Restate the data below word for word, keeping each line intact.

[Opening Exercise inputs section]

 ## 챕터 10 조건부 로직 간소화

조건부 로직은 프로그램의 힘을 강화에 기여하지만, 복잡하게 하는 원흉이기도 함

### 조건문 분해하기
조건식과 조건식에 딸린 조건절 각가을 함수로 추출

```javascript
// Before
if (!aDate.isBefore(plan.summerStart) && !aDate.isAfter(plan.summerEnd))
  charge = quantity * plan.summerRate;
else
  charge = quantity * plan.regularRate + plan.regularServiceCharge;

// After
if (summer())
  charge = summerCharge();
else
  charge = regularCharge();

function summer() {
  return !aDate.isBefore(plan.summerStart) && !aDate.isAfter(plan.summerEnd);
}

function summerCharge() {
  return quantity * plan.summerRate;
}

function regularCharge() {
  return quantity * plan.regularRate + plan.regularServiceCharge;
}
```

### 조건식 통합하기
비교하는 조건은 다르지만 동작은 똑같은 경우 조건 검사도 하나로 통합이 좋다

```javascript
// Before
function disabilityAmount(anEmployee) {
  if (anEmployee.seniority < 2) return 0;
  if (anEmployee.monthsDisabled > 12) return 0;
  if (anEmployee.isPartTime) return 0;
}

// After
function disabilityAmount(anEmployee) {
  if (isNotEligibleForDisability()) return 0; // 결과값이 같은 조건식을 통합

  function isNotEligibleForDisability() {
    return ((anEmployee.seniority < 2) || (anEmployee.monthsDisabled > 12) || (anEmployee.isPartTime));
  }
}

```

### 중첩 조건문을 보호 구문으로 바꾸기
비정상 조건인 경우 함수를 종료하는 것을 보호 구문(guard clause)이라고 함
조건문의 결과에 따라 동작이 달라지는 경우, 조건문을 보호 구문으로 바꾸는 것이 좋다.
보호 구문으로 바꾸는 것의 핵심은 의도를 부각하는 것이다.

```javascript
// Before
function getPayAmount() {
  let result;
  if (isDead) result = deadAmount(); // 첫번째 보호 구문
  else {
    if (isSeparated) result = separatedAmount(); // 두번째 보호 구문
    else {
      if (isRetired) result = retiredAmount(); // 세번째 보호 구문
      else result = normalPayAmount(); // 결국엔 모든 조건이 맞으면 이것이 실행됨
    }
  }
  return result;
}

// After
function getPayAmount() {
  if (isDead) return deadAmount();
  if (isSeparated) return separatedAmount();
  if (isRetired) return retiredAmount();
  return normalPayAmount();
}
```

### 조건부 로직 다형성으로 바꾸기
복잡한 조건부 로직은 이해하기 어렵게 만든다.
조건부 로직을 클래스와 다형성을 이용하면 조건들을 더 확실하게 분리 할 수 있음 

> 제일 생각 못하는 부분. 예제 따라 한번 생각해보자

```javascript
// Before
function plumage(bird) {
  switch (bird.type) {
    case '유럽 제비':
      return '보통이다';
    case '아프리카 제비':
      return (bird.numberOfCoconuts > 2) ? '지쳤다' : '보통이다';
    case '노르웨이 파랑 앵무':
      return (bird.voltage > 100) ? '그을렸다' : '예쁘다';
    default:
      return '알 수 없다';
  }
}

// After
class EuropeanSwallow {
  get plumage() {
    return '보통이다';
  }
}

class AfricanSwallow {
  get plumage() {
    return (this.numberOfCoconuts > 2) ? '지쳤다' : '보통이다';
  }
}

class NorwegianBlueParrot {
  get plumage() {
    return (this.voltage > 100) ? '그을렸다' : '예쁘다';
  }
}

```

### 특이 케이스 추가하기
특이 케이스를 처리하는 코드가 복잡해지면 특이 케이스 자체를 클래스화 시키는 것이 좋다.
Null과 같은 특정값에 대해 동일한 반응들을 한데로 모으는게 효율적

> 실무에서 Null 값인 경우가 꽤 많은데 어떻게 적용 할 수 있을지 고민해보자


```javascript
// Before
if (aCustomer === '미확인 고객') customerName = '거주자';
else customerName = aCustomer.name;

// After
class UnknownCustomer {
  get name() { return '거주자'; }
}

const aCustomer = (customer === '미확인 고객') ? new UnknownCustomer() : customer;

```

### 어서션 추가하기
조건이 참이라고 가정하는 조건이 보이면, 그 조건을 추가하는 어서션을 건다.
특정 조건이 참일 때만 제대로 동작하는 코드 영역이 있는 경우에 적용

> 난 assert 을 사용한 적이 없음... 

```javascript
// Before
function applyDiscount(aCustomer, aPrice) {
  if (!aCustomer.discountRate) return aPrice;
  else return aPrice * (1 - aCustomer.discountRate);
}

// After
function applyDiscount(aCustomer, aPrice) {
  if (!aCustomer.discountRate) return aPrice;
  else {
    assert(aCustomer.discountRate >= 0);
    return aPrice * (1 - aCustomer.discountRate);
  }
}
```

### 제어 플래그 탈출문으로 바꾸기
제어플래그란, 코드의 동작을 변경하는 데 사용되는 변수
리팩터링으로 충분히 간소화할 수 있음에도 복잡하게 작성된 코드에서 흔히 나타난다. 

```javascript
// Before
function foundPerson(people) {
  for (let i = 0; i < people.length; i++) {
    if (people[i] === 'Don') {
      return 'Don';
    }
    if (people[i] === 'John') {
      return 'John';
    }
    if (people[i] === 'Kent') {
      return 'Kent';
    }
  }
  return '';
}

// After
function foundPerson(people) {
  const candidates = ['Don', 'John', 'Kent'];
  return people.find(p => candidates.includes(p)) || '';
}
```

[Closing Exercise inputs section]

Output below –
 ## 챕터 10 조건부 로직 간소화

조건부 로직은 프로그램의 힘을 강화에 기여하지만, 복잡하게 하는 원흉이기도 함

### 조건문 분해하기
조건식과 조건식에 딸린 조건절 각가을 함수로 추출

```javascript
// Before
if (!aDate.isBefore(plan.summerStart) && !aDate.isAfter(plan.summerEnd))
  charge = quantity * plan.summerRate;
else
  charge = quantity * plan.regularRate + plan.regularServiceCharge;

// After
if (summer())
  charge = summerCharge();
else
  charge = regularCharge();

function summer() {
  return !aDate.isBefore(plan.summerStart) && !aDate.isAfter(plan.summerEnd);
}

function summerCharge() {
  return quantity * plan.summerRate;
}

function regularCharge() {
  return quantity * plan.regularRate + plan.regularServiceCharge;
}
```

### 조건식 통합하기
비교하는 조건은 다르지만 동작은 똑같은 경우 조건 검사도 하나로 통합이 좋다

```javascript
// Before
function disabilityAmount(anEmployee) {
  if (anEmployee.seniority < 2) return 0;
  if (anEmployee.monthsDisabled > 12) return 0;
  if (anEmployee.isPartTime) return 0;
}

// After
function disabilityAmount(anEmployee) {
  if (isNotEligibleForDisability()) return 0; // 결과값이 같은 조건식을 통합

  function isNotEligibleForDisability() {
    return ((anEmployee.seniority < 2) || (anEmployee.monthsDisabled > 12) || (anEmployee.isPartTime));
  }
}

```

### 중첩 조건문을 보호 구문으로 바꾸기
비정상 조건인 경우 함수를 종료하는 것을 보호 구문(guard clause)이라고 함
조건문의 결과에 따라 동작이 달라지는 경우, 조건문을 보호 구문으로 바꾸는 것이 좋다.
보호 구문으로 바꾸는 것의 핵심은 의도를 부각하는 것이다.

```javascript
// Before
function getPayAmount() {
  let result;
  if (isDead) result = deadAmount(); // 첫번째 보호 구문
  else {
    if (isSeparated) result = separatedAmount(); // 두번째 보호 구문
    else {
      if (isRetired) result = retiredAmount(); // 세번째 보호 구문
      else result = normalPayAmount(); // 결국엔 모든 조건이 맞으면 이것이 실행됨
    }
  }
  return result;
}

// After
function getPayAmount() {
  if (isDead) return deadAmount();
  if (isSeparated) return separatedAmount();
  if (isRetired) return retiredAmount();
  return normalPayAmount();
}
```

### 조건부 로직 다형성으로 바꾸기
복잡한 조건부 로직은 이해하기 어렵게 만든다.
조건부 로직을 클래스와 다형성을 이용하면 조건들을 더 확실하게 분리 할 수 있음 

> 제일 생각 못하는 부분. 예제 따라 한번 생각해보자

```javascript
// Before
function plumage(bird) {
  switch (bird.type) {
    case '유럽 제비':
      return '보통이다';
    case '아프리카 제비':
      return (bird.numberOfCoconuts > 2) ? '지쳤다' : '보통이다';
    case '노르웨이 파랑 앵무':
      return (bird.voltage > 100) ? '그을렸다' : '예쁘다';
    default:
      return '알 수 없다';
  }
}

// After
class EuropeanSwallow {
  get plumage() {
    return '보통이다';
  }
}

class AfricanSwallow {
  get plumage() {
    return (this.numberOfCoconuts > 2) ? '지쳤다' : '보통이다';
  }
}

class NorwegianBlueParrot {
  get plumage() {
    return (this.voltage > 100) ? '그을렸다' : '예쁘다';
  }
}

```

### 특이 케이스 추가하기
특이 케이스를 처리하는 코드가 복잡해지면 특이 케이스 자체를 클래스화 시키는 것이 좋다.
Null과 같은 특정값에 대해 동일한 반응들을 한데로 모으는게 효율적

> 실무에서 Null 값인 경우가 꽤 많은데 어떻게 적용 할 수 있을지 고민해보자


```javascript
// Before
if (aCustomer === '미확인 고객') customerName = '거주자';
else customerName = aCustomer.name;

// After
class UnknownCustomer {
  get name() { return '거주자'; }
}

const aCustomer = (customer === '미확인 고객') ? new UnknownCustomer() : customer;

```

### 어서션 추가하기
조건이 참이라고 가정하는 조건이 보이면, 그 조건을 추가하는 어서션을 건다.
특정 조건이 참일 때만 제대로 동작하는 코드 영역이 있는 경우에 적용

> 난 assert 을 사용한 적이 없음... 

```javascript
// Before
function applyDiscount(aCustomer, aPrice) {
  if (!aCustomer.discountRate) return aPrice;
  else return aPrice * (1 - aCustomer.discountRate);
}

// After
function applyDiscount(aCustomer, aPrice) {
  if (!aCustomer.discountRate) return aPrice;
  else {
    assert(aCustomer.discountRate >= 0);
    return aPrice * (1 - aCustomer.discountRate);
  }
}
```

### 제어 플래그 탈출문으로 바꾸기
제어플래그란, 코드의 동작을 변경하는 데 사용되는 변수
리팩터링으로 충분히 간소화할 수 있음에도 복잡하게 작성된 코드에서 흔히 나타난다. 

```javascript
// Before
function foundPerson(people) {
  for (let i = 0; i < people.length; i++) {
    if (people[i] === 'Don') {
      return 'Don';
    }
    if (people[i] === 'John') {
      return 'John';
    }
    if (people[i] === 'Kent') {
      return 'Kent';
    }
  }
  return '';
}

// After
function foundPerson(people) {
  const candidates = ['Don', 'John', 'Kent'];
  return people.find(p => candidates.includes(p)) || '';
}
```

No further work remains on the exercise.